Using adoption as a threat

The other day I was working at a coffee shop while my son was at his karate practice. A family of three, including a mom, dad and what appeared to be their four-year old, were getting ready to leave. The little girl was stalling, as little girls are wont to do, and as the parents began the familiar negotiation of trying to get a child to cooperate, Mom says to her daughter, “If you don’t get your coat on, we’re going to leave you here, and you’ll be adopted by strangers. I don’t know who they will be, but you’re going to have to live with them. Look, your dad is leaving. Better hurry up or you’ll have to live with strangers.”

I immediately posted this on my Twitter and Facebook page, resulting in a very interesting conversation on Facebook. Almost immediately several adoptee friends responded with comments like, “oh hell no!” and the expected chorus of “What the…”, etc. But one of the details I held back for a few minutes was the race and ethnicity of the family, because I had a feeling it was a detail that mattered.

Threatening to put a child up for adoption if they don’t behave or cooperate is not a new phenomenon and I think it’s probably uttered from parents who have absolutely no intention of ever following through. As a coercive parenting strategy it is, of course to many of us who were adopted or have adopted, extremely offensive and I wondered aloud if it was a particular cultural parenting strategy.

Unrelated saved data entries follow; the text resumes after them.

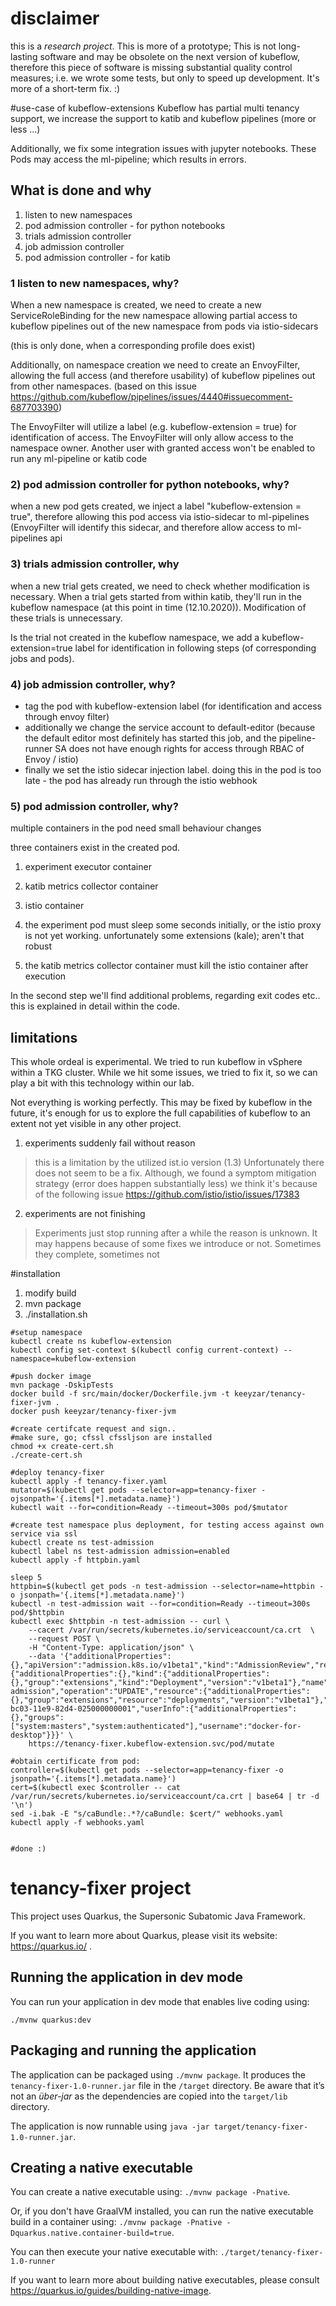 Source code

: # disclaimer
this is a *research project*. This is more of a prototype;
This is not long-lasting software and may be obsolete on the next
version of kubeflow, therefore this piece of software is
missing substantial quality control measures;
i.e. we wrote some tests, but only to speed up development.
It's more of a short-term fix. :)

#use-case of kubeflow-extensions
Kubeflow has partial multi tenancy support, we increase the support
to katib and kubeflow pipelines (more or less ...)

Additionally, we fix some integration issues with jupyter notebooks.
These Pods may access the ml-pipeline; which results in errors.

## What is done and why
1) listen to new namespaces
5) pod admission controller - for python notebooks
3) trials admission controller
4) job admission controller
5) pod admission controller - for katib

### 1 listen to new namespaces, why?
When a new namespace is created, we need to create a new ServiceRoleBinding for the new namespace
allowing partial access to kubeflow pipelines out of the new namespace from pods via istio-sidecars

(this is only done, when a corresponding profile does exist)

Additionally, on namespace creation we need to create an EnvoyFilter,
allowing the full access (and therefore usability) of kubeflow pipelines out from other
namespaces.
(based on this issue https://github.com/kubeflow/pipelines/issues/4440#issuecomment-687703390)

The EnvoyFilter will utilize a label (e.g. kubeflow-extension = true) for identification of access.
The EnvoyFilter will only allow access to the namespace owner.
Another user with granted access won't be enabled to run any ml-pipeline or katib code

### 2) pod admission controller for python notebooks, why?
when a new pod gets created, we inject a label "kubeflow-extension = true", therefore
allowing this pod access via istio-sidecar to ml-pipelines (EnvoyFilter will
identify this sidecar, and therefore allow access to ml-pipelines api

### 3) trials admission controller, why
when a new trial gets created, we need to check whether modification is necessary.
When a trial gets started from within katib, they'll run in the kubeflow namespace (at this
point in time (12.10.2020)). Modification of these trials is unnecessary.

Is the trial not created in the kubeflow namespace, we add a kubeflow-extension=true label for identification
in following steps (of corresponding jobs and pods).

### 4) job admission controller, why?
- tag the pod with kubeflow-extension label (for identification and access through envoy filter) 
- additionally we change the service account to default-editor (because the default editor
most definitely has started this job, and the pipeline-runner SA does not have enough
rights for access through RBAC of Envoy / istio)
- finally we set the istio sidecar injection label.
doing this in the pod is too late - the pod has already run through the istio webhook

### 5) pod admission controller, why?
multiple containers in the pod need small behaviour changes

three containers exist in the created pod.
1) experiment executor container
2) katib metrics collector container
3) istio container

1) the experiment pod must sleep some seconds initially, or the istio proxy is not yet working.
unfortunately some extensions (kale); aren't that robust
2) the katib metrics collector container must kill the istio container after execution

In the second step we'll find additional problems, regarding exit codes etc.. this is explained
in detail within the code.

## limitations
This whole ordeal is experimental. We tried to run kubeflow in vSphere within a TKG cluster.
While we hit some issues, we tried to fix it, so we can play a bit with this technology within our lab.

Not everything is working perfectly. This may be fixed by kubeflow in the future, it's
enough for us to explore the full capabilities of kubeflow to an extent not yet visible in any other project.

1) experiments suddenly fail without reason
> this is a limitation by the utilized ist.io version (1.3)
> Unfortunately there does not seem to be a fix. 
> Although, we found a symptom mitigation strategy (error does happen substantially less)
> we think it's because of the following issue
> https://github.com/istio/istio/issues/17383

2) experiments are not finishing
> Experiments just stop running after a while
> the reason is unknown. It may happens because of some fixes we introduce or not.
> Sometimes they complete, sometimes not
 

#installation
1. modify build
2. mvn package
3. ./installation.sh
```shell script
#setup namespace
kubectl create ns kubeflow-extension
kubectl config set-context $(kubectl config current-context) --namespace=kubeflow-extension

#push docker image
mvn package -DskipTests
docker build -f src/main/docker/Dockerfile.jvm -t keeyzar/tenancy-fixer-jvm .
docker push keeyzar/tenancy-fixer-jvm

#create certifcate request and sign..
#make sure, go; cfssl cfssljson are installed
chmod +x create-cert.sh
./create-cert.sh

#deploy tenancy-fixer
kubectl apply -f tenancy-fixer.yaml
mutator=$(kubectl get pods --selector=app=tenancy-fixer -ojsonpath='{.items[*].metadata.name}')
kubectl wait --for=condition=Ready --timeout=300s pod/$mutator

#create test namespace plus deployment, for testing access against own service via ssl
kubectl create ns test-admission
kubectl label ns test-admission admission=enabled
kubectl apply -f httpbin.yaml

sleep 5
httpbin=$(kubectl get pods -n test-admission --selector=name=httpbin -o jsonpath='{.items[*].metadata.name}')
kubectl -n test-admission wait --for=condition=Ready --timeout=300s pod/$httpbin
kubectl exec $httpbin -n test-admission -- curl \
    --cacert /var/run/secrets/kubernetes.io/serviceaccount/ca.crt  \
    --request POST \
    -H "Content-Type: application/json" \
    --data '{"additionalProperties":{},"apiVersion":"admission.k8s.io/v1beta1","kind":"AdmissionReview","request":{"additionalProperties":{},"kind":{"additionalProperties":{},"group":"extensions","kind":"Deployment","version":"v1beta1"},"name":"httpbin","namespace":"test-admission","operation":"UPDATE","resource":{"additionalProperties":{},"group":"extensions","resource":"deployments","version":"v1beta1"},"uid":"75a55056-bc03-11e9-82d4-025000000001","userInfo":{"additionalProperties":{},"groups":["system:masters","system:authenticated"],"username":"docker-for-desktop"}}}' \
    https://tenancy-fixer.kubeflow-extension.svc/pod/mutate

#obtain certificate from pod: 
controller=$(kubectl get pods --selector=app=tenancy-fixer -o jsonpath='{.items[*].metadata.name}')
cert=$(kubectl exec $controller -- cat /var/run/secrets/kubernetes.io/serviceaccount/ca.crt | base64 | tr -d '\n')
sed -i.bak -E "s/caBundle:.*?/caBundle: $cert/" webhooks.yaml
kubectl apply -f webhooks.yaml


#done :)
```

# tenancy-fixer project

This project uses Quarkus, the Supersonic Subatomic Java Framework.

If you want to learn more about Quarkus, please visit its website: https://quarkus.io/ .

## Running the application in dev mode

You can run your application in dev mode that enables live coding using:
```
./mvnw quarkus:dev
```

## Packaging and running the application

The application can be packaged using `./mvnw package`.
It produces the `tenancy-fixer-1.0-runner.jar` file in the `/target` directory.
Be aware that it’s not an _über-jar_ as the dependencies are copied into the `target/lib` directory.

The application is now runnable using `java -jar target/tenancy-fixer-1.0-runner.jar`.

## Creating a native executable

You can create a native executable using: `./mvnw package -Pnative`.

Or, if you don't have GraalVM installed, you can run the native executable build in a container using: `./mvnw package -Pnative -Dquarkus.native.container-build=true`.

You can then execute your native executable with: `./target/tenancy-fixer-1.0-runner`

If you want to learn more about building native executables, please consult https://quarkus.io/guides/building-native-image.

The family in this story, from my observation, appeared to be South Asian Indian. Both parents had heavy accents, their daughter did not. I might assume (incorrectly perhaps) that the parents were first generation or 1.5 generation immigrants because of the accent, although I know that is not reliable evidence. I have heard from other children of immigrant parents similar threats of abandonment.

That this threat works is telling – as one friend on Facebook said, “Is it possible that such a threat would be used by an immigrant family because the risk of being taken and “adopted by strangers” is or was real in their country? In that context it might have been a true warning at one time that, over time, has become colloquial. This isn’t to say it’s an appropriate phrase to use to admonish a child, rather to find a rational reason someone might say it.” I also wondered about that, it was my first reaction.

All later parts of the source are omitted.